With few exceptions, Illinois employers must pay their employees $8.25 per hour. Further, if you work more than 40 hours in a work week, the employer must pay you one and one-half times your normal rate of pay. Again, there are exceptions, but, generally speaking, if your employer is not paying you accordingly, you may have a cause of action against the employer. You can either pursue that claim through the government—typically the wage and hour division of the U.S. Department of Labor, or the Illinois Department of Labor—or through a private civil claim. A private civil claim means that you will hire an attorney and they will file a claim on your behalf either in State or Federal court for the amount of backpay and other damages to which you might be entitled.
The advantages to retaining your own counsel are that you will get individualized attention and have easy access to your attorney. Also, it is one cause of action even if you have both a federal and state claim, where as if you utilize the government departments to pursue the claim, you would have to file with both the U.S. Department of Labor and the Illinois Department of Labor.

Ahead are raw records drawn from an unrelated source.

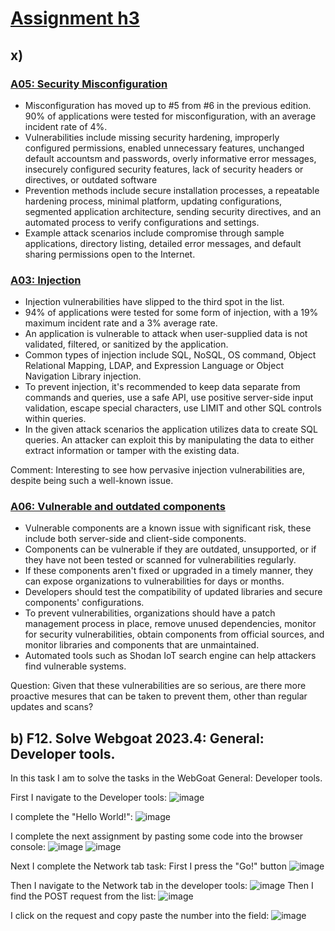 # [Assignment h3](https://terokarvinen.com/2024/information-security-2024-spring/#homework)

## x)

### [A05: Security Misconfiguration](https://owasp.org/Top10/A05_2021-Security_Misconfiguration/)

- Misconfiguration has moved up to #5 from #6 in the previous edition. 90% of applications were tested for misconfiguration, with an average incident rate of 4%.
- Vulnerabilities include missing security hardening, improperly configured permissions, enabled unnecessary features, unchanged default accountsm and passwords, overly informative error messages, insecurely configured security features, lack of security headers or directives, or outdated software
- Prevention methods include secure installation processes, a repeatable hardening process, minimal platform, updating configurations, segmented application architecture, sending security directives, and an automated process to verify configurations and settings.
- Example attack scenarios include compromise through sample applications, directory listing, detailed error messages, and default sharing permissions open to the Internet.

### [A03: Injection](https://owasp.org/Top10/A03_2021-Injection/)

- Injection vulnerabilities have slipped to the third spot in the list.
- 94% of applications were tested for some form of injection, with a 19% maximum incident rate and a 3% average rate.
- An application is vulnerable to attack when user-supplied data is not validated, filtered, or sanitized by the application.
- Common types of injection include SQL, NoSQL, OS command, Object Relational Mapping, LDAP, and Expression Language or Object Navigation Library injection.
- To prevent injection, it's recommended to keep data separate from commands and queries, use a safe API, use positive server-side input validation, escape special characters, use LIMIT and other SQL controls within queries.
- In the given attack scenarios the application utilizes data to create SQL queries. An attacker can exploit this by manipulating the data to either extract information or tamper with the existing data.

Comment: Interesting to see how pervasive injection vulnerabilities are, despite being such a well-known issue.

### [A06: Vulnerable and outdated components](https://owasp.org/Top10/A06_2021-Vulnerable_and_Outdated_Components/)

- Vulnerable components are a known issue with significant risk, these include both server-side and client-side components.
- Components can be vulnerable if they are outdated, unsupported, or if they have not been tested or scanned for vulnerabilities regularly.
- If these components aren't fixed or upgraded in a timely manner, they can expose organizations to vulnerabilities for days or months.
- Developers should test the compatibility of updated libraries and secure components' configurations.
- To prevent vulnerabilities, organizations should have a patch management process in place, remove unused dependencies, monitor for security vulnerabilities, obtain components from official sources, and monitor libraries and components that are unmaintained.
- Automated tools such as Shodan IoT search engine can help attackers find vulnerable systems.

Question: Given that these vulnerabilities are so serious, are there more proactive mesures that can be taken to prevent them, other than regular updates and scans?

## b) F12. Solve Webgoat 2023.4: General: Developer tools.

In this task I am to solve the tasks in the WebGoat General: Developer tools.

First I navigate to the Developer tools: ![image](https://github.com/roopeti/infosec_2024/assets/113911074/ef1a0281-8237-49f5-9acb-b0967568145f)

I complete the "Hello World!": ![image](https://github.com/roopeti/infosec_2024/assets/113911074/ee7a8176-b7c8-4b1f-9a2d-412228df2c69)

I complete the next assignment by pasting some code into the browser console: ![image](https://github.com/roopeti/infosec_2024/assets/113911074/78276676-4204-4965-8f4a-b45e500d7cd1)
![image](https://github.com/roopeti/infosec_2024/assets/113911074/2a4bc25c-671e-4794-8795-e04ca98120d8)


Next I complete the Network tab task: First I press the "Go!" button ![image](https://github.com/roopeti/infosec_2024/assets/113911074/61d2e42a-75f7-490a-9993-1765266193f3)

Then I navigate to the Network tab in the developer tools: ![image](https://github.com/roopeti/infosec_2024/assets/113911074/f9055c5e-2a44-420f-b954-4f708b6a0907)
Then I find the POST request from the list: ![image](https://github.com/roopeti/infosec_2024/assets/113911074/012d5ad4-041c-4440-9bca-fb5b42c51100)

I click on the request and copy paste the number into the field: ![image](https://github.com/roopeti/infosec_2024/assets/113911074/015e01a7-77c2-40f0-9a7d-040a1e0e1bb1)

While the government would investigate and pursue your case free of charge, that reason alone should not deter you from researching whether a private action is in your best interest. For example, here at ZCW&S, we would offer a free consultation and we would often be able to take these cases on a contingent basis. That is, we would not charge you up front and we would receive our fees from the settlement. Additionally, as part of the action, we can request attorney fees, so there are many occasions where the opposing party shoulders the burden of your attorney fees. Pursuing a private action is also a great option if you don’t necessarily want your employer or former employer to be criminally charged.
You cannot pursue your case both in civil court and with the government, so you should decide early on in your case which option best suits you. In either case, you should remember to keep records of your employment situation, including hours worked and payment received. This information will likely be crucial to supporting your claims.